À 550 années-lumière brille une géante rouge qui enfle et pulse de façon incontrôlable
Il existe dans le ciel nocturne un point rouge orangé si brillant qu’on le repère sans peine à l’œil nu, niché dans la constellation d’Orion. Ce que les astronomes observent depuis quelque temps à sa surface dépasse pourtant l’entendement : des variations de luminosité et de forme si intenses qu’elles trahissent une agitation interne colossale. À 550 années-lumière de chez nous, cette étoile respire, gonfle, se contracte, comme si elle était secouée par un souffle titanesque. Les chercheurs qui scrutent ce phénomène savent qu’ils assistent peut-être aux derniers soubresauts d’un astre en fin de vie.
Bételgeuse, l’étoile qui gonfle et se dégonfle sous nos yeux
Le nom de cette étoile est Bételgeuse, une supergéante rouge qui marque l’épaule d’Orion, le chasseur mythologique visible chaque hiver. Sa taille démesurée, comparable à celle de l’orbite de Jupiter si elle était placée à la place de notre Soleil, et son instabilité chronique en font un sujet d’étude fascinant. Sa luminosité fluctue, sa forme aussi, et les observations se multiplient pour tenter de comprendre ce qui se trame réellement à sa surface.
Des données récentes montrent que certaines zones de sa surface peuvent voir leur luminosité varier de 30 % en quelques mois seulement, un phénomène qui n’a rien à voir avec les variations habituelles observées sur notre propre Soleil.
Des bulles de gaz grosses comme des centaines de soleils
Pour comprendre l’origine de ces déformations spectaculaires, il faut s’intéresser à un phénomène bien connu des physiciens : la convection. À la surface de Bételgeuse, ce mécanisme existe aussi, mais à une échelle vertigineuse. Les astronomes ont identifié d’immenses cellules de convection, des bulles de gaz surchauffé si vastes qu’elles pourraient contenir plusieurs centaines de fois notre Soleil. Ces structures, en remontant depuis les profondeurs de l’étoile, transportent une énergie colossale vers la surface, créant ainsi ces variations de luminosité et ces déformations de contour.
Pourquoi les astronomes surveillent cette supergéante rouge de si près
Bételgeuse représente un laboratoire à ciel ouvert pour étudier les dernières phases de vie des étoiles massives. Sa proximité relative permet aux instruments actuels de résoudre des détails à sa surface, une prouesse rarissime pour une étoile autre que le Soleil. Chaque fluctuation de luminosité devient une mine d’informations sur les mécanismes internes qui agitent ces astres en fin de parcours.

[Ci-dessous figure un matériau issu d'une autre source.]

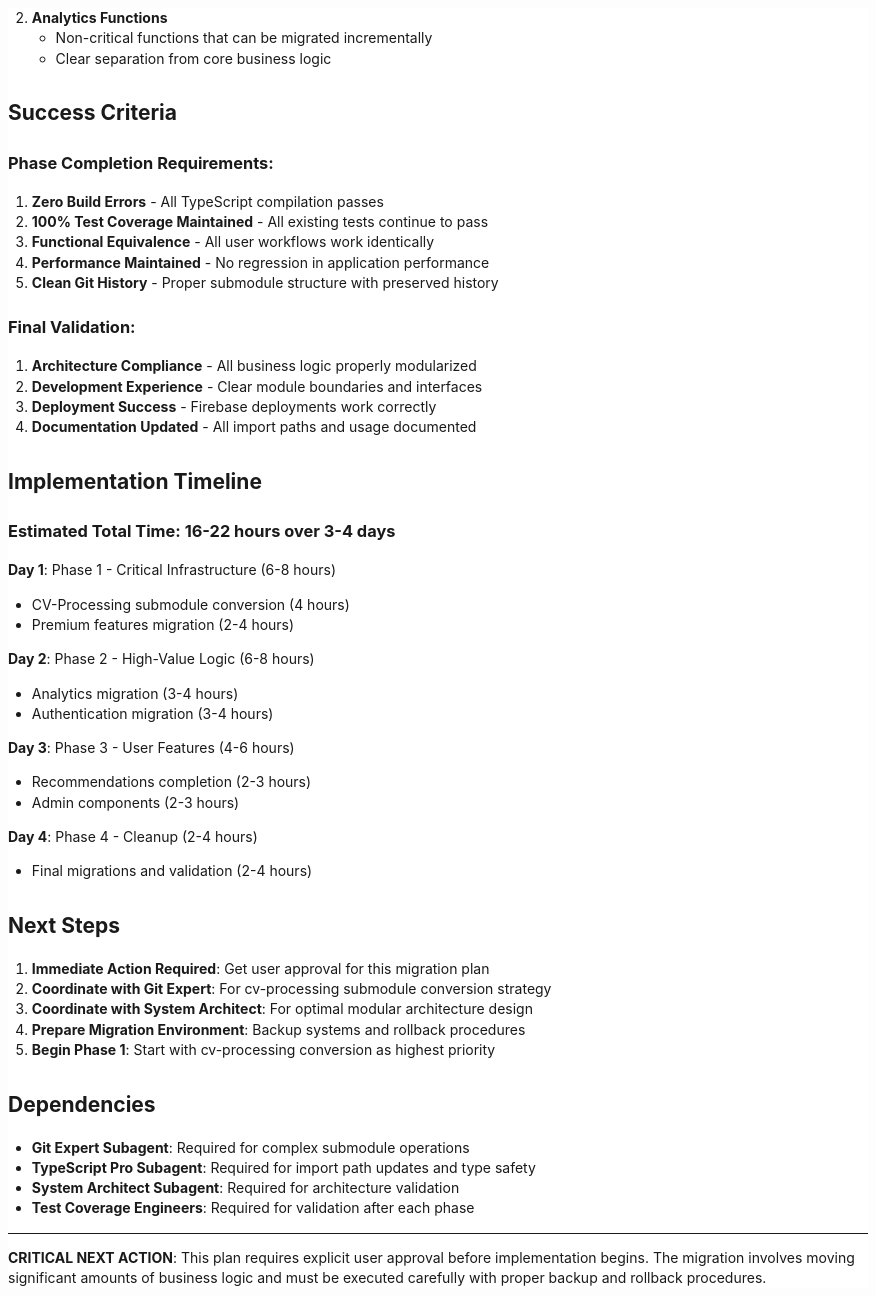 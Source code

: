 2. **Analytics Functions**
   - Non-critical functions that can be migrated incrementally
   - Clear separation from core business logic

## Success Criteria

### Phase Completion Requirements:

1. **Zero Build Errors** - All TypeScript compilation passes
2. **100% Test Coverage Maintained** - All existing tests continue to pass
3. **Functional Equivalence** - All user workflows work identically
4. **Performance Maintained** - No regression in application performance
5. **Clean Git History** - Proper submodule structure with preserved history

### Final Validation:

1. **Architecture Compliance** - All business logic properly modularized
2. **Development Experience** - Clear module boundaries and interfaces
3. **Deployment Success** - Firebase deployments work correctly
4. **Documentation Updated** - All import paths and usage documented

## Implementation Timeline

### Estimated Total Time: 16-22 hours over 3-4 days

**Day 1**: Phase 1 - Critical Infrastructure (6-8 hours)
- CV-Processing submodule conversion (4 hours)
- Premium features migration (2-4 hours)

**Day 2**: Phase 2 - High-Value Logic (6-8 hours)  
- Analytics migration (3-4 hours)
- Authentication migration (3-4 hours)

**Day 3**: Phase 3 - User Features (4-6 hours)
- Recommendations completion (2-3 hours)  
- Admin components (2-3 hours)

**Day 4**: Phase 4 - Cleanup (2-4 hours)
- Final migrations and validation (2-4 hours)

## Next Steps

1. **Immediate Action Required**: Get user approval for this migration plan
2. **Coordinate with Git Expert**: For cv-processing submodule conversion strategy
3. **Coordinate with System Architect**: For optimal modular architecture design
4. **Prepare Migration Environment**: Backup systems and rollback procedures
5. **Begin Phase 1**: Start with cv-processing conversion as highest priority

## Dependencies

- **Git Expert Subagent**: Required for complex submodule operations
- **TypeScript Pro Subagent**: Required for import path updates and type safety
- **System Architect Subagent**: Required for architecture validation
- **Test Coverage Engineers**: Required for validation after each phase

---

**CRITICAL NEXT ACTION**: This plan requires explicit user approval before implementation begins. The migration involves moving significant amounts of business logic and must be executed carefully with proper backup and rollback procedures.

Entre 2019 et 2020, l’étoile a connu une baisse de luminosité si marquée que certains y ont vu les prémices d’une explosion imminente. Les explications se sont révélées plus terre à terre : un nuage de poussière expulsé par l’étoile a masqué partiellement sa lumière. Cet épisode rappelle l’imprévisibilité de Bételgeuse et l’importance de sa surveillance continue.
Une supernova qui pourrait éclairer notre ciel en plein jour
Bételgeuse est considérée comme une candidate sérieuse à l’explosion en supernova. Sa masse, sa taille et son stade d’évolution avancé en font une étoile en fin de vie. Quand cette explosion surviendra, elle pourrait être visible depuis la Terre en plein jour, rivalisant en éclat avec la pleine Lune.
Cependant, cette explosion peut survenir demain ou dans 100 000 ans. Les échelles de temps stellaires ne se ment pas en années, mais en dizaines voire centaines de millénaires. Ce qui est certain, c’est que l’événement sera déjà survenu depuis 550 ans au moment où la lumière nous parviendra.
Ce que Bételgeuse nous apprend sur l’agonie des étoiles géantes
Bételgeuse offre une occasion précieuse d’observer les mécanismes qui précèdent la mort d’une étoile massive. Ses pulsations et ses variations de forme racontent l’histoire d’un astre qui a épuisé son hydrogène et brûle désormais des éléments plus lourds dans son noyau, un processus instable qui ne peut se prolonger indéfiniment.
Ces observations permettent également de mieux comprendre le destin de notre propre galaxie, où d’autres supergéantes rouges suivent probablement des trajectoires similaires. Bételgeuse devient ainsi un modèle de référence de ce qui attend les étoiles massives avant leur ultime transformation.
En définitive, cette étoile, qui gonfle et scintille de manière erratique, nous raconte la fin de vie spectaculaire d’un astre des centaines de fois plus grand que notre Soleil.